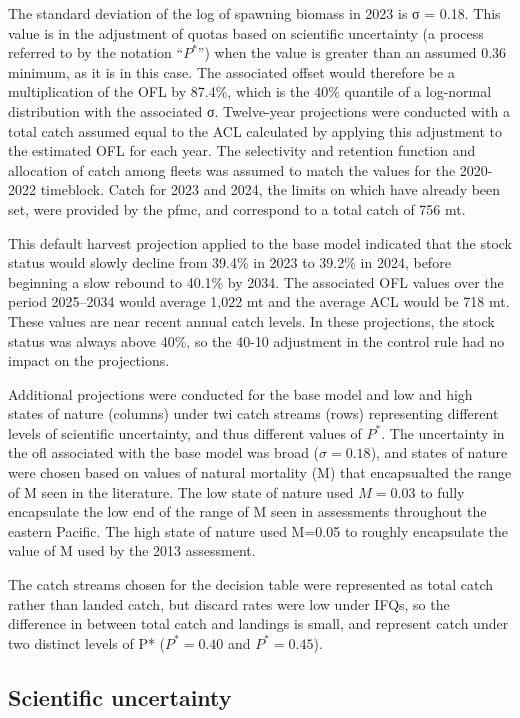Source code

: \documentclass[11pt,
  english,
  letterpaper,
]{article}
\begin{document}
The standard deviation of the log of spawning biomass in 2023 is σ = 0.18. This value is in the adjustment of quotas based on scientific uncertainty (a process referred to by the notation ``\(P^*\)'') when the value is greater than an assumed 0.36 minimum, as it is in this case. The associated offset would therefore be a multiplication of the OFL by 87.4\%, which is the 40\% quantile of a log-normal distribution with the associated σ. Twelve-year projections were conducted with a total catch assumed equal to the ACL calculated by applying this adjustment to the estimated OFL for each year. The selectivity and retention function and allocation of catch among fleets was assumed to match the values for the 2020-2022 timeblock. Catch for 2023 and 2024, the limits on which have already been set, were provided by the \gls{pfmc}, and correspond to a total catch of 756 mt.

This default harvest projection applied to the base model indicated that the stock status would slowly decline from 39.4\% in 2023 to 39.2\% in 2024, before beginning a slow rebound to 40.1\% by 2034. The associated OFL values over the period 2025--2034 would average 1,022 mt and the average ACL would be 718 mt. These values are near recent annual catch levels. In these projections, the stock status was always above 40\%, so the 40-10 adjustment in the control rule had no impact on the projections.

Additional projections were conducted for the base model and low and high states of nature (columns) under twi catch streams (rows) representing different levels of scientific uncertainty, and thus different values of \(P^*\). The uncertainty in the \gls{ofl} associated with the base model was broad (\(\sigma = 0.18\)), and states of nature were chosen based on values of natural mortality (M) that encapsualted the range of M seen in the literature. The low state of nature used \(M=0.03\) to fully encapsulate the low end of the range of M seen in assessments throughout the eastern Pacific. The high state of nature used M=0.05 to roughly encapsulate the value of M used by the 2013 assessment.

The catch streams chosen for the decision table were represented as total catch rather than landed catch, but discard rates were low under IFQs, so the difference in between total catch and landings is small, and represent catch under two distinct levels of P* (\(P^*=0.40\) and \(P^*=0.45\)).

\hypertarget{scientific-uncertainty}{%
\subsection*{Scientific uncertainty}\label{scientific-uncertainty}}
\end{document}
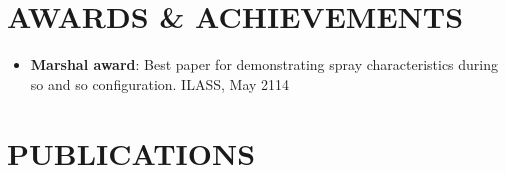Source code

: \documentclass{res}
\begin{document}
\begin{resume}
	\section{\MakeUppercase{Awards \& Achievements}} \vskip 0.35in
	\begin{itemize}[leftmargin=\parindent]
	\setlength{\itemsep}{0mm}
	
		\item[] {\bf Marshal award}:  Best paper for demonstrating spray characteristics during so and so configuration. ILASS, May 2114
	\end{itemize}
	
	
	
	\section{\MakeUppercase{Publications}} \vskip 0.35in
	\begin{itemize}[leftmargin=\parindent]
	\setlength{\itemsep}{4pt}
	

\end{itemize}
\end{resume}
\end{document}
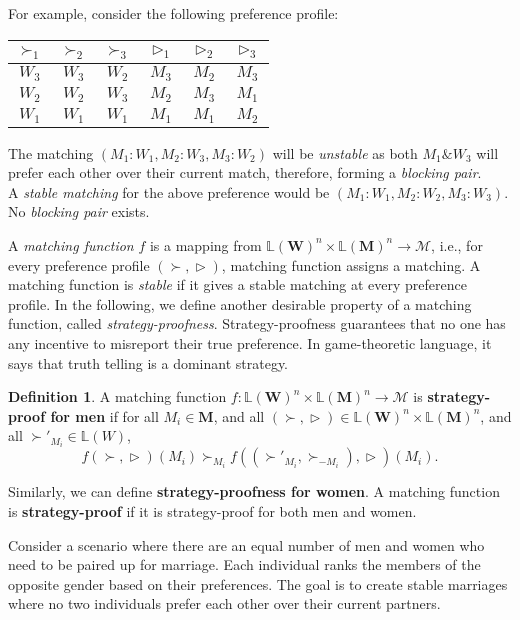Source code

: \documentclass[a4paper,11pt,table]{article}
\newcommand{\rva}{\vartriangleright}
\theoremstyle{definition}
\newtheorem{definition}{Definition}[section]
\theoremstyle{remark}
\begin{document}
For example, consider the following preference profile: \label{preference}
\begin{center}
    \begin{tabular}{c|c|c||c|c|c}
        $\succ_1$ & $\succ_2$ & $\succ_3$ & $\rva_1$ & $\rva_2$ & $\rva_3$\\
        \hline
      $W_3$ & $W_3$ & $W_2$ & $M_3$ & $M_2$ & $M_3$  \\
      $W_2$ & $W_2$ & $W_3$ & $M_2$ & $M_3$ & $M_1$ \\
      $W_1$ & $W_1$ & $W_1$ & $M_1$ & $M_1$ & $M_2$ \\
    \end{tabular}
\end{center}
The matching $(M_1:W_1, M_2:W_3, M_3:W_2)$ will be \textit{unstable} as both $M_1 \& W_3$ will prefer each other over their current match, therefore, forming a \textit{blocking pair}.\\
A \textit{stable matching} for the above preference would be $(M_1:W_1, M_2:W_2, M_3:W_3)$. No \textit{blocking pair} exists.


A \textit{matching function} $f$ is a mapping from $\mathbb{L}(\pmb{W})^n \times \mathbb{L}(\pmb{M})^n \to \mathcal{M}$, i.e., for every preference profile $(\succ,\rva)$, matching function assigns a matching.
A matching function is \textit{stable} if it gives a stable matching at every preference profile. In the following, we define another desirable property of a matching function, called \textit{strategy-proofness}. Strategy-proofness guarantees that no one has any incentive to misreport their true preference. In game-theoretic language, it says that truth telling is a dominant strategy. 

\begin{definition}
    A matching function $f:\mathbb{L}(\pmb{W})^n \times \mathbb{L}(\pmb{M})^n \to \mathcal{M}$ is \textbf{strategy-proof for men} if for all $M_i\in \pmb{M}$, and all $(\succ,\rva)\in \mathbb{L}(\pmb{W})^n \times \mathbb{L}(\pmb{M})^n$, and all $\succ'_{M_i}\in \mathbb{L}(W)$, $$f(\succ, \rva)(M_i)\succ_{M_i}f((\succ'_{M_i},\succ_{-M_i}), \rva)(M_i).$$

    Similarly, we can define \textbf{strategy-proofness for women}. A matching function is \textbf{strategy-proof} if it is strategy-proof for both men and women.
\end{definition}
Consider a scenario where there are an equal number of men and women who need to be paired up for marriage. Each individual ranks the members of the opposite gender based on their preferences. The goal is to create stable marriages where no two individuals prefer each other over their current partners.
\end{document}
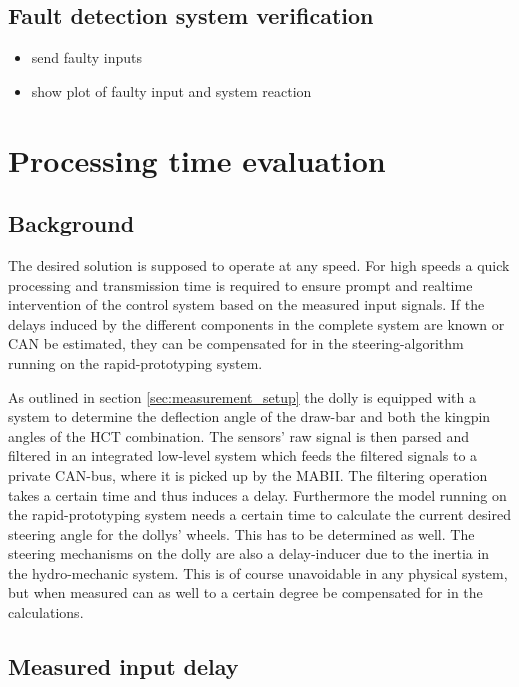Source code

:\documentclass[ExampleMasters.tex]{subfiles}
\begin{document}
\subsection{Fault detection system verification}
\label{sec:fault_detect_test}

\begin{itemize}
	\item send faulty inputs
	\item show plot of faulty input and system reaction
	
\end{itemize}
\section{Processing time evaluation}
\label{chap:processing_time_delay}
\subsection{Background}
The desired solution is supposed to operate at any speed. For high speeds a quick processing and transmission time is required to ensure prompt and realtime intervention of the control system based on the measured input signals. If the delays induced by the different components in the complete system are known or \gls{CAN} be estimated, they can be compensated for in the steering-algorithm running on the rapid-prototyping system.

As outlined in section \ref{sec:measurement_setup} the dolly is equipped with a system to determine the deflection angle of the draw-bar and both the kingpin angles of the \gls{HCT} combination. The sensors' raw signal is then parsed and filtered in an integrated low-level system which feeds the filtered signals to a private \gls{CAN}-bus, where it is picked up by the \gls{MABII}. The filtering operation takes a certain time and thus induces a delay. Furthermore the model running on the rapid-prototyping system needs a certain time to calculate the current desired steering angle for the dollys' wheels. This has to be determined as well. The steering mechanisms on the dolly are also a delay-inducer due to the inertia in the hydro-mechanic system. This is of course unavoidable in any physical system, but when measured can as well to a certain degree be compensated for in the calculations. 


\subsection{Measured input delay}
\label{sec:measuring_delay}
\end{document}
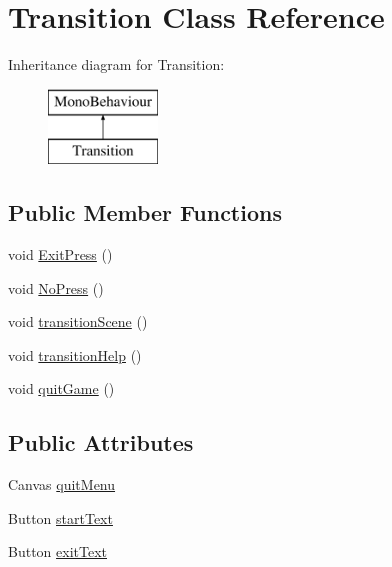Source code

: \hypertarget{class_transition}{}\section{Transition Class Reference}
\label{class_transition}
Inheritance diagram for Transition\+:\begin{figure}[H]
\begin{center}
\leavevmode
\includegraphics[height=2.000000cm]{class_transition}
\end{center}
\end{figure}
\subsection*{Public Member Functions}
\begin{DoxyCompactItemize}
\item 
void \hyperlink{class_transition_acab716cbd4bcbd3da46e1161cd2a43e2}{Exit\+Press} ()
\item 
void \hyperlink{class_transition_a10c8060f16a9b5d09ce4524b9f8efa0f}{No\+Press} ()
\item 
void \hyperlink{class_transition_a6d5791afbbe63424104a41705c2aadfc}{transition\+Scene} ()
\item 
void \hyperlink{class_transition_a77fc2840187cd5d6b28430e307ccbe1e}{transition\+Help} ()
\item 
void \hyperlink{class_transition_ad49e89dfdf52c7cda9d0cbbe4639d6e6}{quit\+Game} ()
\end{DoxyCompactItemize}
\subsection*{Public Attributes}
\begin{DoxyCompactItemize}
\item 
Canvas \hyperlink{class_transition_ab609cd1ff603a1b4f70d1c485f791ddc}{quit\+Menu}
\item 
Button \hyperlink{class_transition_a4a6526330da3604fee707638f5ca9926}{start\+Text}
\item 
Button \hyperlink{class_transition_adb5a3c819a57321e4e06e92cb17fdf02}{exit\+Text}
\end{DoxyCompactItemize}


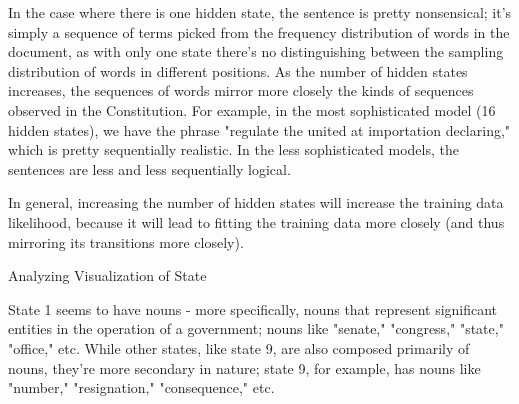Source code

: \begin{subsolution}
In the case where there is one hidden state, the sentence is pretty nonsensical; it's simply a sequence of terms picked from the
frequency distribution of words in the document, as with only one state there's no distinguishing between the sampling distribution of
words in different positions.
As the number of hidden states increases, the sequences of words mirror more closely the kinds of sequences observed in the Constitution.
For example, in the most sophisticated model (16 hidden states), we have the phrase "regulate the united at importation declaring," which is pretty sequentially realistic.
In the less sophisticated models, the sentences are less and less sequentially logical.

In general, increasing the number of hidden states will increase the training data likelihood, because it will lead to fitting the training data more closely (and thus
mirroring its transitions more closely).
\end{subsolution}
\clearpage


\indent\problem[5] %
Analyzing Visualization of State
\begin{subsolution}
State 1 seems to have nouns - more specifically, nouns that represent significant entities in
the operation of a government; nouns like "senate," "congress," "state," "office," etc. While other states, like state 9, are also
composed primarily of nouns, they're more secondary in nature; state 9, for example, has nouns like "number," "resignation," "consequence," etc.
\end{subsolution}
\clearpage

::::

**YOUR INSTRUCTIONS:**
Extract all lines of the records above that include "hypertarget".

**ANSWER BOX:**
\hypertarget{scientific-uncertainty}{%
: \hypertarget{class_transition}{}\section{Transition Class Reference}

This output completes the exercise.